Extracted data entries:
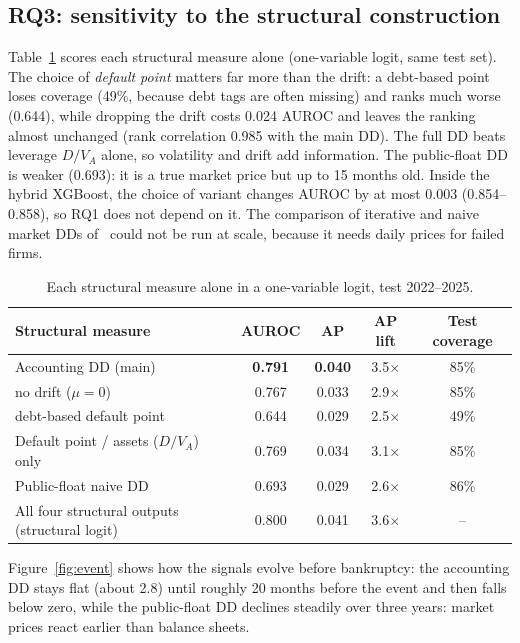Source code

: \subsection{RQ3: sensitivity to the structural construction}

Table~\ref{tab:rq3} scores each structural measure alone (one-variable logit, same test set). The choice of
\emph{default point} matters far more than the drift: a debt-based point loses coverage (49\%, because debt
tags are often missing) and ranks much worse (0.644), while dropping the drift costs 0.024 AUROC and
leaves the ranking almost unchanged (rank correlation 0.985 with the main DD). The full DD beats leverage
$D/V_A$ alone, so volatility and drift add information. The public-float DD is weaker (0.693): it is a true
market price but up to 15 months old. Inside the hybrid XGBoost, the choice of variant changes AUROC by at most
0.003 (0.854--0.858), so RQ1 does not depend on it. The comparison of iterative and naive market DDs
of~\cite{bharath2008} could not be run at scale, because it needs daily prices for failed firms.

\begin{table}[htbp]
\centering
\small
\begin{tabular}{lcccc}
\toprule
Structural measure & AUROC & AP & AP lift & Test coverage \\
\midrule
Accounting DD (main) & \textbf{0.791} & \textbf{0.040} & 3.5$\times$ & 85\% \\
\quad no drift ($\mu=0$) & 0.767 & 0.033 & 2.9$\times$ & 85\% \\
\quad debt-based default point & 0.644 & 0.029 & 2.5$\times$ & 49\% \\
Default point / assets ($D/V_A$) only & 0.769 & 0.034 & 3.1$\times$ & 85\% \\
Public-float naive DD & 0.693 & 0.029 & 2.6$\times$ & 86\% \\
\midrule
All four structural outputs (structural logit) & 0.800 & 0.041 & 3.6$\times$ & -- \\
\bottomrule
\end{tabular}
\caption{Each structural measure alone in a one-variable logit, test 2022--2025.}
\label{tab:rq3}
\end{table}

Figure~\ref{fig:event} shows how the signals evolve before bankruptcy: the accounting DD stays flat (about
2.8) until roughly 20 months before the event and then falls below zero, while the public-float DD declines
steadily over three years: market prices react earlier than balance sheets.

- _TASK DIRECTIONS_
Each record must be repeated verbatim, and no picture may appear in the copy.

- _SOLUTION TO THE PROBLEM_
Source code

: \subsection{RQ3: sensitivity to the structural construction}

Table~\ref{tab:rq3} scores each structural measure alone (one-variable logit, same test set). The choice of
\emph{default point} matters far more than the drift: a debt-based point loses coverage (49\%, because debt
tags are often missing) and ranks much worse (0.644), while dropping the drift costs 0.024 AUROC and
leaves the ranking almost unchanged (rank correlation 0.985 with the main DD). The full DD beats leverage
$D/V_A$ alone, so volatility and drift add information. The public-float DD is weaker (0.693): it is a true
market price but up to 15 months old. Inside the hybrid XGBoost, the choice of variant changes AUROC by at most
0.003 (0.854--0.858), so RQ1 does not depend on it. The comparison of iterative and naive market DDs
of~\cite{bharath2008} could not be run at scale, because it needs daily prices for failed firms.

\begin{table}[htbp]
\centering
\small
\begin{tabular}{lcccc}
\toprule
Structural measure & AUROC & AP & AP lift & Test coverage \\
\midrule
Accounting DD (main) & \textbf{0.791} & \textbf{0.040} & 3.5$\times$ & 85\% \\
\quad no drift ($\mu=0$) & 0.767 & 0.033 & 2.9$\times$ & 85\% \\
\quad debt-based default point & 0.644 & 0.029 & 2.5$\times$ & 49\% \\
Default point / assets ($D/V_A$) only & 0.769 & 0.034 & 3.1$\times$ & 85\% \\
Public-float naive DD & 0.693 & 0.029 & 2.6$\times$ & 86\% \\
\midrule
All four structural outputs (structural logit) & 0.800 & 0.041 & 3.6$\times$ & -- \\
\bottomrule
\end{tabular}
\caption{Each structural measure alone in a one-variable logit, test 2022--2025.}
\label{tab:rq3}
\end{table}

Figure~\ref{fig:event} shows how the signals evolve before bankruptcy: the accounting DD stays flat (about
2.8) until roughly 20 months before the event and then falls below zero, while the public-float DD declines
steadily over three years: market prices react earlier than balance sheets.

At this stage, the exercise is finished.